A Bottle's Soggy Saga

"Six years, four months, and 13 days!" Glenda cried in a Southern accent as thick as honey. "I still can't believe it!"

Glenda Horton of Roswell, Ga., had been vacationing on Scottland Cay in the Bahamas when she found the bottle. It contained the note that Matt had dropped into the ocean off Massachusetts more than six years before.

The note, though water-damaged and stuck to the bottle's inside wall, was legible enough to make out Matt's full name and ZIP code. From that, Glenda found the small town in which we live. She called one night a month after she returned to Georgia.

"All my life I've wanted to find a note in a bottle!" she cried.

As we talked, we began to realize that the bottle had probably made a complete circumnavigation of the Atlantic Ocean - thanks to ocean currents.
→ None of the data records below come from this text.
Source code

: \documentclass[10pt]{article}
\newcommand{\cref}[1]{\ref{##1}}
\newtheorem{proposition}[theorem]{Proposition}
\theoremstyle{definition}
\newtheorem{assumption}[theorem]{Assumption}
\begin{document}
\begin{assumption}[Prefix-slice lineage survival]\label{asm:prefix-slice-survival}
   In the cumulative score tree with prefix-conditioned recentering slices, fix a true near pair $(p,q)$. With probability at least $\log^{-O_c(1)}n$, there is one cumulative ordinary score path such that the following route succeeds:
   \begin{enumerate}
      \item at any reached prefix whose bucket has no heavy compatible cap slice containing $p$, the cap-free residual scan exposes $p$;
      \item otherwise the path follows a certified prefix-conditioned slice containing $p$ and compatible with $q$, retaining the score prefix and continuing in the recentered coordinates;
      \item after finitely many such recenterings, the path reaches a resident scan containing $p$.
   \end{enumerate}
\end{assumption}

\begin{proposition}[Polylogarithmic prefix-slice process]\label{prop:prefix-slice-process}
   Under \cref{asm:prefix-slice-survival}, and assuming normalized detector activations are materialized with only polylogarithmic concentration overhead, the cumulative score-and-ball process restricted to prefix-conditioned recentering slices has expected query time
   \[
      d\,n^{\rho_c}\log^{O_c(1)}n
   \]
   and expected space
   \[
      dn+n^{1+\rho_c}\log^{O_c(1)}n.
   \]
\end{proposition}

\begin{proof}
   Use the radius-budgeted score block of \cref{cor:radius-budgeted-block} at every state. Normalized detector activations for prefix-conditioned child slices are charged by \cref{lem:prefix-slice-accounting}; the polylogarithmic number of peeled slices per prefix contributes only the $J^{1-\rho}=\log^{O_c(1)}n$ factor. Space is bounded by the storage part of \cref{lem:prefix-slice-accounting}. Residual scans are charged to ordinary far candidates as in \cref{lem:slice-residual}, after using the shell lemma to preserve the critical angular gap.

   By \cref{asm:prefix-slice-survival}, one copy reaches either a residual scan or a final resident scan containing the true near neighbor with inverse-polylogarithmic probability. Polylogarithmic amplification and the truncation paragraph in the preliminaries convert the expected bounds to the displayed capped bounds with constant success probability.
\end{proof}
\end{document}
The sea may look like one broad expanse of water, but it's not. It's full of currents that run like rivers through it. In the Atlantic, currents run clockwise around the whole northern half of the ocean, like the spin cycle of an enormous washing machine.

People have been studying currents for centuries. In the 1950s, the Woods Hole Oceanographic Institute (WHOI) in Woods Hole, Mass., used notes in bottles to figure out how currents moved around Cape Cod. In 1959, I found a bottle from WHOI that had washed up on Nantucket Island. The note inside told me where and when the bottle had been dropped, and asked that I send it back with a description of where and when I found it. (I got a nice thank-you note in return.)

Tracking abandoned ships

More recently, Phil Richardson, a physical oceanographer at WHOI, has been studying 19th-century charts to plot the paths of derelicts (ships abandoned at sea) in the Gulf Stream currents. WHOI tracked the Fannie E. Wolston for three years as it wound slowly around the North Atlantic Subtropical Gyre, the name of the "spin cycle" current system.
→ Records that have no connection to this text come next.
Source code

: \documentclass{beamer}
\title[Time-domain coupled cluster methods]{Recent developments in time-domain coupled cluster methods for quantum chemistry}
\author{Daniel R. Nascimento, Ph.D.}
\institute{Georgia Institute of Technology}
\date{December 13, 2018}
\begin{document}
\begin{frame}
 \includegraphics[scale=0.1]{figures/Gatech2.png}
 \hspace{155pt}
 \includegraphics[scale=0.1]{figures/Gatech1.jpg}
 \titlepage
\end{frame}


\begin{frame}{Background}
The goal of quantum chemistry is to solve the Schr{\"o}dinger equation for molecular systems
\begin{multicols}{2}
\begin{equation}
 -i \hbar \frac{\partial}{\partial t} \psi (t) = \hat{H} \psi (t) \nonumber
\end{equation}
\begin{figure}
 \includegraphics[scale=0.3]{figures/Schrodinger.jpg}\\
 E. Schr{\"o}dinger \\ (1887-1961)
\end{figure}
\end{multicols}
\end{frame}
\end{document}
Sailors have always studied currents because they dramatically affect how fast a ship can go. In 1513, the explorer Ponce de Leon was trying to sail south from Florida. Although there was a breeze, his vessel nearly stood still, so strong was the current against it. The ship was caught in the Gulf Stream. Wide, warm, and swift, the Gulf Stream runs along the Atlantic Coast from Florida to New England. In some places, the current goes as fast as 4 knots (about 5 miles per hour). In the south, the water of the Gulf Stream is a brilliant aquamarine, easily distinguishable from the darker ocean on either side.
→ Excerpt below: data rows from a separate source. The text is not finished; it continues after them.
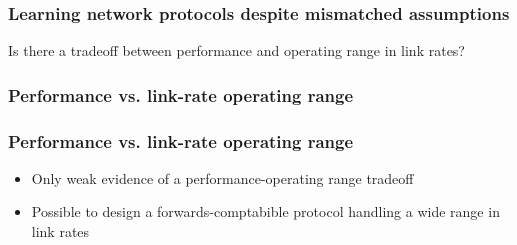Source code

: \begin{frame}
\frametitle{Learning network protocols despite mismatched assumptions}
\begin{centering}
Is there a tradeoff between performance and operating range in link rates?
\end{centering}
\end{frame}


\begin{frame}
\frametitle{Performance vs. link-rate operating range}
\begin{centering}

\noindent {}

\end{centering}
\end{frame}

\begin{frame}
\frametitle{Performance vs. link-rate operating range}
\begin{itemize}
\item <2->{Only weak evidence of a performance-operating range tradeoff}
\item <3->{Possible to design a forwards-comptabible protocol handling a wide range in link rates}
\end{itemize}
\end{frame}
It was the Gulf Stream that caught Matt's bottle after he dropped it overboard on July 17, 1990. We were sailing from Chesapeake Bay to Castine, Maine, to deliver the boat to its new owners. Matt and Abby, then 7 and 5, were bored. So their father, a seagoing tug captain who from the sea has scooped up a ladder (which we still use), soccer balls, boat bumpers, and even a duck blind, suggested they each write a note and put it in a bottle.

From Cape Cod to Africa

Matt and Abby wrote their names and addresses along with the date, time, and our location - Race Point, the northern tip of Cape Cod. They corked the glass bottles and dropped them in the water about five minutes apart.

Two months later, a letter arrived for Abby from Maine. A boy named Sam had picked up her bottle on a beach on Vinalhaven, an island off the Maine coast. Months passed. We assumed Matt's bottle was lost or sunk.

But the current that had taken Abby's bottle to Vinalhaven had separated the two bottles. A different finger of current must have sent Matt's bottle east toward the North Atlantic drift, iceberg territory. Somewhere between 60 and 50 degrees west latitude, the currents divide into broad separate bands, more rivers within the sea. One band goes northeast toward Great Britain, thick with sea traffic. Another feeds into the Antilles Current, which circles the Sargasso Sea in the middle of the Atlantic. Yet another splits off toward northern Africa where it meets the Canary Current that slips along Africa's shore.

Back home, six years later

The Canary Current then sweeps back toward North America. It was probably that current, which scoots past the Bahamas to rejoin the Gulf Stream, that brought Matt's bottle to a beach on Scottland Cay, a small island about 60 miles from Freeport, Grand Bahama Island.

We never dreamed that the bottle Matt dropped into the water six years ago would one day introduce us to a stranger in Georgia. After Glenda phoned, she sent a letter describing where and how she found the bottle. She included what was left of Matt's note. Patches were missing, and it was stained, but we could see how it had led Glenda to us.

Finding a message in a bottle fulfilled a lifelong dream for Glenda. And by contacting us, she had brought the story full circle. Just like the North Atlantic Subtropical Gyre.